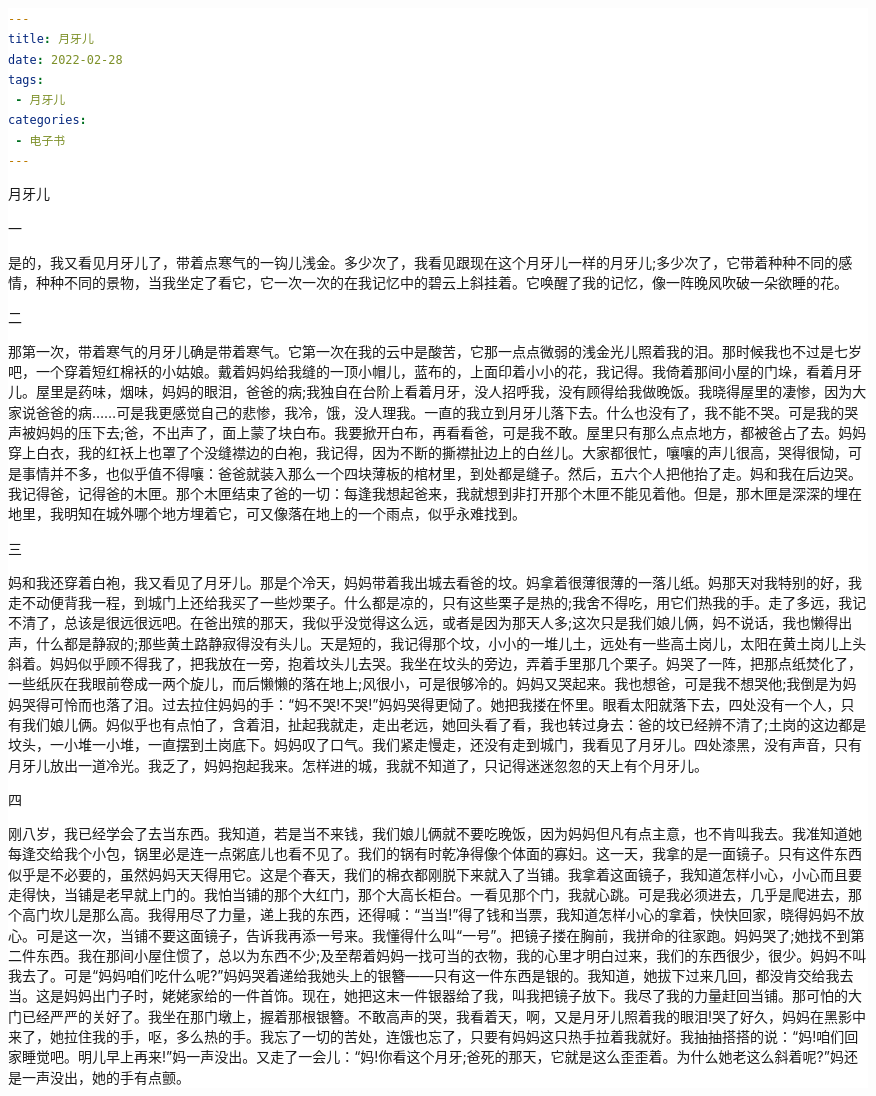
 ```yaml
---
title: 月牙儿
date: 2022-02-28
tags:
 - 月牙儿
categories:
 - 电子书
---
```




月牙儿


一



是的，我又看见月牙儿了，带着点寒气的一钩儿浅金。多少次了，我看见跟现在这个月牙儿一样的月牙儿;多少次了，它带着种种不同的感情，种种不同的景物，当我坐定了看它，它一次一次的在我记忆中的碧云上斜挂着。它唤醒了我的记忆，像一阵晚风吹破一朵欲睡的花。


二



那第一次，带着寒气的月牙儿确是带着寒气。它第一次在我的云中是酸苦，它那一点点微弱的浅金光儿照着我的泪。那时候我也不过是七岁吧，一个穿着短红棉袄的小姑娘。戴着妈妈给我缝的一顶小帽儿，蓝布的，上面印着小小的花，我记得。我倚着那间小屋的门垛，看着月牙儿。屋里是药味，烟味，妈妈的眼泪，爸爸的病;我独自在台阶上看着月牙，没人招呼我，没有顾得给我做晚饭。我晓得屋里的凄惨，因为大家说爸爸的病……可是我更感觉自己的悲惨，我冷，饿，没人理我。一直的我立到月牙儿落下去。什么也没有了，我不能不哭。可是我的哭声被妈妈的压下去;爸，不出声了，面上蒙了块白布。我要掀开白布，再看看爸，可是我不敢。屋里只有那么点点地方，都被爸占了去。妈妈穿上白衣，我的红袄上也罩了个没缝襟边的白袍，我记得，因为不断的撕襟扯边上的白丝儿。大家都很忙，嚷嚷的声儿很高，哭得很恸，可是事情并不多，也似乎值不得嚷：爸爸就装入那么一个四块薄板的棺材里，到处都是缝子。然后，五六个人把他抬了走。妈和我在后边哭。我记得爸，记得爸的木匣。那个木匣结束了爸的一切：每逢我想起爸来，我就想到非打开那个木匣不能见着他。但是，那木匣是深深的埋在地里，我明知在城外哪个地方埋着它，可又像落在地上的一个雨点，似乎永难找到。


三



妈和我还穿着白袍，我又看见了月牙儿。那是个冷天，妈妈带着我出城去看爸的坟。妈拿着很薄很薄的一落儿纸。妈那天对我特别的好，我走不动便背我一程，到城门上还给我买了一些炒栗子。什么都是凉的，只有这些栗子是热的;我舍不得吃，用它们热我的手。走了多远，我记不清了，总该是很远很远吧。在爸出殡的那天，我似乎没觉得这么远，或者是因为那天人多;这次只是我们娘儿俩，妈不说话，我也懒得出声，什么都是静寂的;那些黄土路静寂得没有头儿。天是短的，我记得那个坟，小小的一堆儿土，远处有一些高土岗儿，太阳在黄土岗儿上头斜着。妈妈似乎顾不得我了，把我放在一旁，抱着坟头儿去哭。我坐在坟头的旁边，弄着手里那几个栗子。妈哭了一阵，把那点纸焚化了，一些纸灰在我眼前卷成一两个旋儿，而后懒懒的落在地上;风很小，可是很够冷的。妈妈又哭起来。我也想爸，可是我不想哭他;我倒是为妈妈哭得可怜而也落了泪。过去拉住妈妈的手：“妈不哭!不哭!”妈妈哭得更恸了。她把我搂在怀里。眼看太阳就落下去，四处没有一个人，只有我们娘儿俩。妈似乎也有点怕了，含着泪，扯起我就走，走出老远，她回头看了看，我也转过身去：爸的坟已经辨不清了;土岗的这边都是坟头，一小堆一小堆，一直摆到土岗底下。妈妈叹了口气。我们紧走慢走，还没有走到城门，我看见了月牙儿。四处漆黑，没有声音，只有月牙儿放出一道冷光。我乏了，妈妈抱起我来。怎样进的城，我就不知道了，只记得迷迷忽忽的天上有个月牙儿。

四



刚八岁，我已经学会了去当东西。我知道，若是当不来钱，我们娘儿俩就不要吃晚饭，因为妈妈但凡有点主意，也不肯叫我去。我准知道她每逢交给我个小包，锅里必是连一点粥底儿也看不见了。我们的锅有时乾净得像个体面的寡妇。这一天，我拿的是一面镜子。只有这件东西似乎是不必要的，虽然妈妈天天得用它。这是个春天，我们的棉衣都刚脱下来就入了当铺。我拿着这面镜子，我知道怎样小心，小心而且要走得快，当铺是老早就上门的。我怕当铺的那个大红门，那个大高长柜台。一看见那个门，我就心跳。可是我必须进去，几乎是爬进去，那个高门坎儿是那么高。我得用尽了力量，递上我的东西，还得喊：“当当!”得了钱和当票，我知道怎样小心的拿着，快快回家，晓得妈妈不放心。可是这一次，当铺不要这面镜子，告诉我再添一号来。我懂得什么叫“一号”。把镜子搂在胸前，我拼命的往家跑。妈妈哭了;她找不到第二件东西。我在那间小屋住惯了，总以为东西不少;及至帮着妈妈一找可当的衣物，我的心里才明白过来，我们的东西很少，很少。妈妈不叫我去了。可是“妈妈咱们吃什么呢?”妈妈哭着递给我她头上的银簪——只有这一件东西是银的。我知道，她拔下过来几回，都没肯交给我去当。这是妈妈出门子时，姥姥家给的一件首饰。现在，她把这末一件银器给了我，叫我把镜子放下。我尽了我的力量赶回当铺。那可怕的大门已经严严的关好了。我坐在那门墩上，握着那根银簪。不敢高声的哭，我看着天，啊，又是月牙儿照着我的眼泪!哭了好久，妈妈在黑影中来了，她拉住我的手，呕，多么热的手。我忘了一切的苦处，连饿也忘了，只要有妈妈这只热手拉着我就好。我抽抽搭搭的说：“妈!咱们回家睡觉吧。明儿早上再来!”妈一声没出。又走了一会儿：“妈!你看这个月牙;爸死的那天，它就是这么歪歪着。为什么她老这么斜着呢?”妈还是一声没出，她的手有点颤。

...

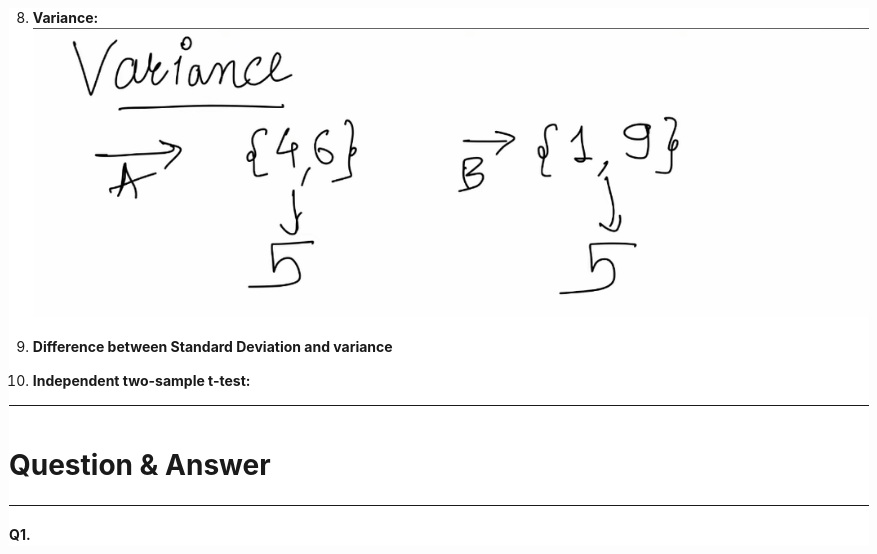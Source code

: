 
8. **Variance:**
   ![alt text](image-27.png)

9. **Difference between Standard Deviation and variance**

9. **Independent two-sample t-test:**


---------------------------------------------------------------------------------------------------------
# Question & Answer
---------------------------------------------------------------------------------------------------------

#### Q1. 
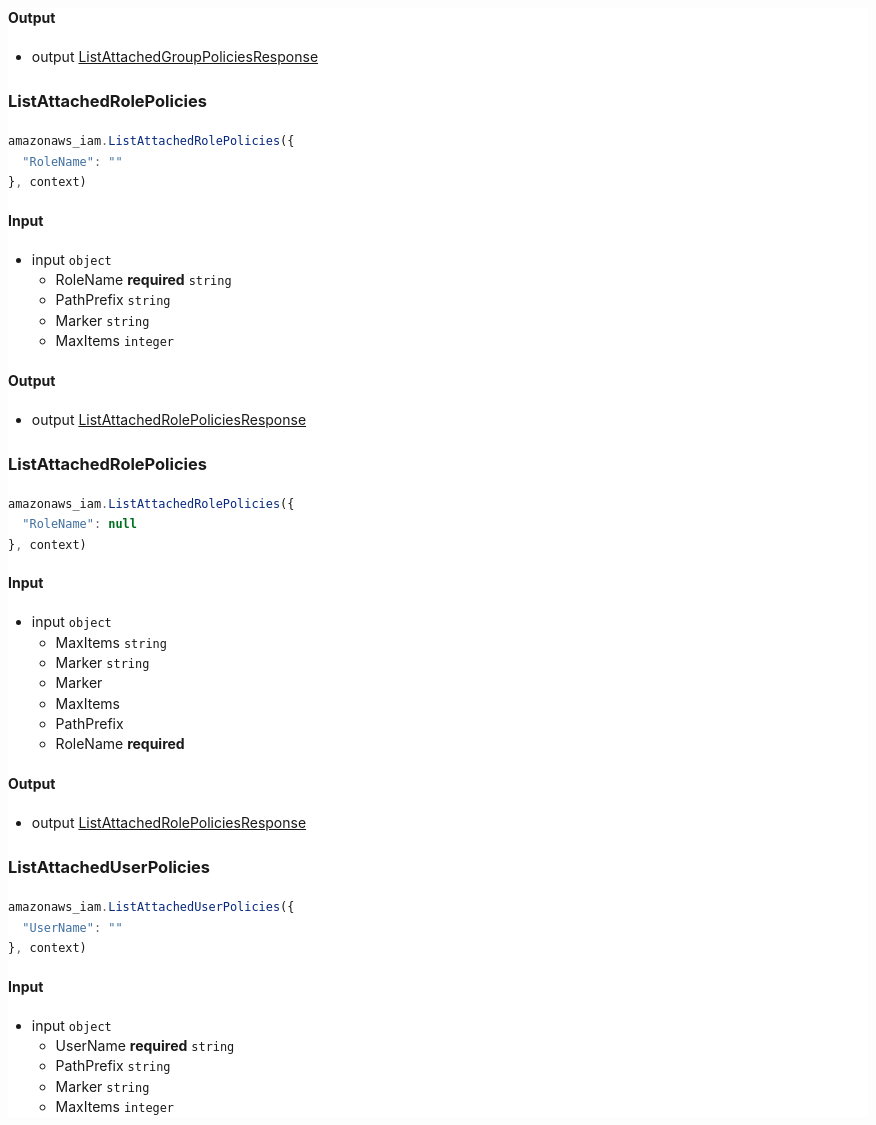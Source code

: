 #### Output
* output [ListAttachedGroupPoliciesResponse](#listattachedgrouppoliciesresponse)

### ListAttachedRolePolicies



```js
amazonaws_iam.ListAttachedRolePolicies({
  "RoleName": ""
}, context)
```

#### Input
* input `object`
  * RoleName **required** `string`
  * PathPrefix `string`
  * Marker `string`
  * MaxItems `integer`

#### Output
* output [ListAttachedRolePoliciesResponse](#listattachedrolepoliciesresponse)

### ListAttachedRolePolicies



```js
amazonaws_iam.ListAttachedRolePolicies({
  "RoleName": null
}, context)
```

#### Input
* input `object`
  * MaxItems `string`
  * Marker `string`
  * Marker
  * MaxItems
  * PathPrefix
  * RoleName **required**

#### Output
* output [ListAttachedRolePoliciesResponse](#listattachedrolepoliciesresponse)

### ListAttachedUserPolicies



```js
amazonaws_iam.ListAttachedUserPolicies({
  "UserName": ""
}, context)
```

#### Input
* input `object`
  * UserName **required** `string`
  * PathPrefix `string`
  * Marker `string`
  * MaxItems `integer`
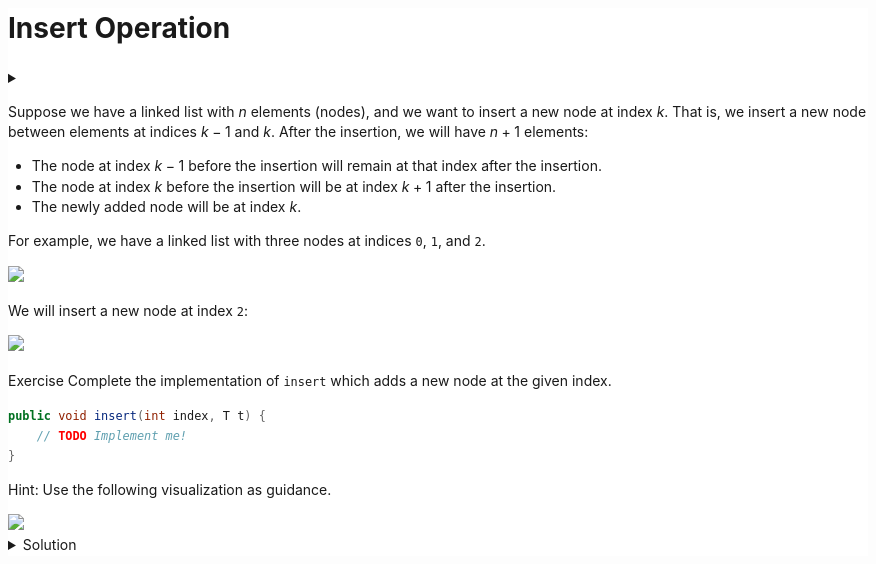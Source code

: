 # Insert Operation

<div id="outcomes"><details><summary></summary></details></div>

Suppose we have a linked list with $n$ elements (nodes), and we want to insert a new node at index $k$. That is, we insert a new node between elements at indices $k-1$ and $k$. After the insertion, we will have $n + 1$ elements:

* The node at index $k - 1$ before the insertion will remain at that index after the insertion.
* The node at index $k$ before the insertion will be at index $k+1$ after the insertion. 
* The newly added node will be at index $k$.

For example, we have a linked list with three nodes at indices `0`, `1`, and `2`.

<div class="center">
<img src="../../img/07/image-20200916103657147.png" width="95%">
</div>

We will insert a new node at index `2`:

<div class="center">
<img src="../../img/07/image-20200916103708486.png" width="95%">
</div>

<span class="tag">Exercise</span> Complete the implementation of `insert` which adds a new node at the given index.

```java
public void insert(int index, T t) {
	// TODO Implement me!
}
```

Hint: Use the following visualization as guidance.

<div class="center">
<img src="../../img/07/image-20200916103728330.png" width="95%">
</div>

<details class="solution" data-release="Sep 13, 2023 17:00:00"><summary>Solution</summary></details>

**TASK ITEM**. Say only how many lines among the entries above contain the string "image".

**OUTPUT**. 4